Lines before the one containing "如果自訂語言模型包含文法，您" are left out; that line and all after it, through the end of the records, must be transcribed exactly.
※ ※ ※
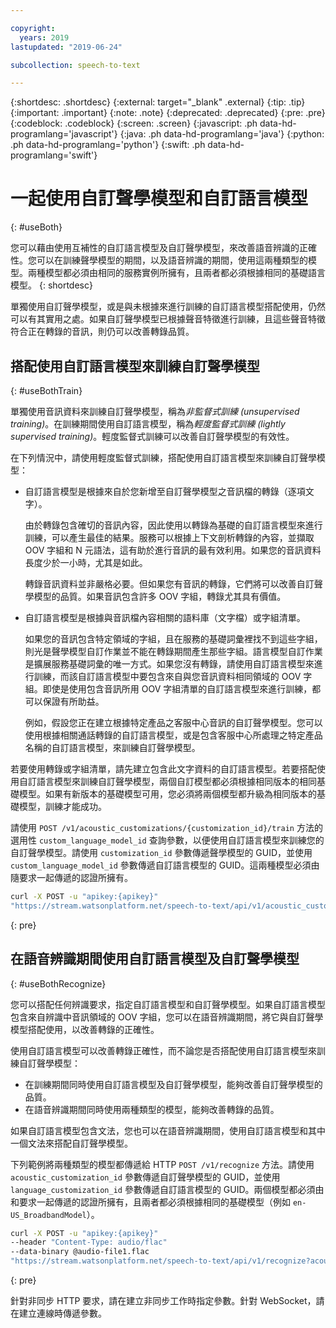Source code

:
 ```yaml
---

copyright:
  years: 2019
lastupdated: "2019-06-24"

subcollection: speech-to-text

---
```


{:shortdesc: .shortdesc}
{:external: target="_blank" .external}
{:tip: .tip}
{:important: .important}
{:note: .note}
{:deprecated: .deprecated}
{:pre: .pre}
{:codeblock: .codeblock}
{:screen: .screen}
{:javascript: .ph data-hd-programlang='javascript'}
{:java: .ph data-hd-programlang='java'}
{:python: .ph data-hd-programlang='python'}
{:swift: .ph data-hd-programlang='swift'}

# 一起使用自訂聲學模型和自訂語言模型
{: #useBoth}

您可以藉由使用互補性的自訂語言模型及自訂聲學模型，來改善語音辨識的正確性。您可以在訓練聲學模型的期間，以及語音辨識的期間，使用這兩種類型的模型。兩種模型都必須由相同的服務實例所擁有，且兩者都必須根據相同的基礎語言模型。
{: shortdesc}

單獨使用自訂聲學模型，或是與未根據來進行訓練的自訂語言模型搭配使用，仍然可以有其實用之處。如果自訂聲學模型已根據聲音特徵進行訓練，且這些聲音特徵符合正在轉錄的音訊，則仍可以改善轉錄品質。

## 搭配使用自訂語言模型來訓練自訂聲學模型
{: #useBothTrain}

單獨使用音訊資料來訓練自訂聲學模型，稱為*非監督式訓練 (unsupervised training)*。在訓練期間使用自訂語言模型，稱為*輕度監督式訓練 (lightly supervised training)*。輕度監督式訓練可以改善自訂聲學模型的有效性。

在下列情況中，請使用輕度監督式訓練，搭配使用自訂語言模型來訓練自訂聲學模型：

-   自訂語言模型是根據來自於您新增至自訂聲學模型之音訊檔的轉錄（逐項文字）。

    由於轉錄包含確切的音訊內容，因此使用以轉錄為基礎的自訂語言模型來進行訓練，可以產生最佳的結果。服務可以根據上下文剖析轉錄的內容，並擷取 OOV 字組和 N 元語法，這有助於進行音訊的最有效利用。如果您的音訊資料長度少於一小時，尤其是如此。

    轉錄音訊資料並非嚴格必要。但如果您有音訊的轉錄，它們將可以改善自訂聲學模型的品質。如果音訊包含許多 OOV 字組，轉錄尤其具有價值。
-   自訂語言模型是根據與音訊檔內容相關的語料庫（文字檔）或字組清單。

    如果您的音訊包含特定領域的字組，且在服務的基礎詞彙裡找不到這些字組，則光是聲學模型自訂作業並不能在轉錄期間產生那些字組。語言模型自訂作業是擴展服務基礎詞彙的唯一方式。如果您沒有轉錄，請使用自訂語言模型來進行訓練，而該自訂語言模型中要包含來自與您音訊資料相同領域的 OOV 字組。即使是使用包含音訊所用 OOV 字組清單的自訂語言模型來進行訓練，都可以保證有所助益。

    例如，假設您正在建立根據特定產品之客服中心音訊的自訂聲學模型。您可以使用根據相關通話轉錄的自訂語言模型，或是包含客服中心所處理之特定產品名稱的自訂語言模型，來訓練自訂聲學模型。

若要使用轉錄或字組清單，請先建立包含此文字資料的自訂語言模型。若要搭配使用自訂語言模型來訓練自訂聲學模型，兩個自訂模型都必須根據相同版本的相同基礎模型。如果有新版本的基礎模型可用，您必須將兩個模型都升級為相同版本的基礎模型，訓練才能成功。

請使用 `POST /v1/acoustic_customizations/{customization_id}/train` 方法的選用性 `custom_language_model_id` 查詢參數，以便使用自訂語言模型來訓練您的自訂聲學模型。請使用 `customization_id` 參數傳遞聲學模型的 GUID，並使用 `custom_language_model_id` 參數傳遞自訂語言模型的 GUID。這兩種模型必須由隨要求一起傳遞的認證所擁有。

```bash
curl -X POST -u "apikey:{apikey}"
"https://stream.watsonplatform.net/speech-to-text/api/v1/acoustic_customizations/{customization_id}/train?custom_language_model_id={customization_id}"
```
{: pre}

## 在語音辨識期間使用自訂語言模型及自訂聲學模型
{: #useBothRecognize}

您可以搭配任何辨識要求，指定自訂語言模型和自訂聲學模型。如果自訂語言模型包含來自辨識中音訊領域的 OOV 字組，您可以在語音辨識期間，將它與自訂聲學模型搭配使用，以改善轉錄的正確性。

使用自訂語言模型可以改善轉錄正確性，而不論您是否搭配使用自訂語言模型來訓練自訂聲學模型：

-   在訓練期間同時使用自訂語言模型及自訂聲學模型，能夠改善自訂聲學模型的品質。
-   在語音辨識期間同時使用兩種類型的模型，能夠改善轉錄的品質。

如果自訂語言模型包含文法，您也可以在語音辨識期間，使用自訂語言模型和其中一個文法來搭配自訂聲學模型。

下列範例將兩種類型的模型都傳遞給 HTTP `POST /v1/recognize` 方法。請使用 `acoustic_customization_id` 參數傳遞自訂聲學模型的 GUID，並使用 `language_customization_id` 參數傳遞自訂語言模型的 GUID。兩個模型都必須由和要求一起傳遞的認證所擁有，且兩者都必須根據相同的基礎模型（例如 `en-US_BroadbandModel`）。

```bash
curl -X POST -u "apikey:{apikey}"
--header "Content-Type: audio/flac"
--data-binary @audio-file1.flac
"https://stream.watsonplatform.net/speech-to-text/api/v1/recognize?acoustic_customization_id={customization_id}&language_customization_id={customization_id}"
```
{: pre}

針對非同步 HTTP 要求，請在建立非同步工作時指定參數。針對 WebSocket，請在建立連線時傳遞參數。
※ ※ ※
RESPONSE TO THE EXERCISE.
如果自訂語言模型包含文法，您也可以在語音辨識期間，使用自訂語言模型和其中一個文法來搭配自訂聲學模型。

下列範例將兩種類型的模型都傳遞給 HTTP `POST /v1/recognize` 方法。請使用 `acoustic_customization_id` 參數傳遞自訂聲學模型的 GUID，並使用 `language_customization_id` 參數傳遞自訂語言模型的 GUID。兩個模型都必須由和要求一起傳遞的認證所擁有，且兩者都必須根據相同的基礎模型（例如 `en-US_BroadbandModel`）。

```bash
curl -X POST -u "apikey:{apikey}"
--header "Content-Type: audio/flac"
--data-binary @audio-file1.flac
"https://stream.watsonplatform.net/speech-to-text/api/v1/recognize?acoustic_customization_id={customization_id}&language_customization_id={customization_id}"
```
{: pre}

針對非同步 HTTP 要求，請在建立非同步工作時指定參數。針對 WebSocket，請在建立連線時傳遞參數。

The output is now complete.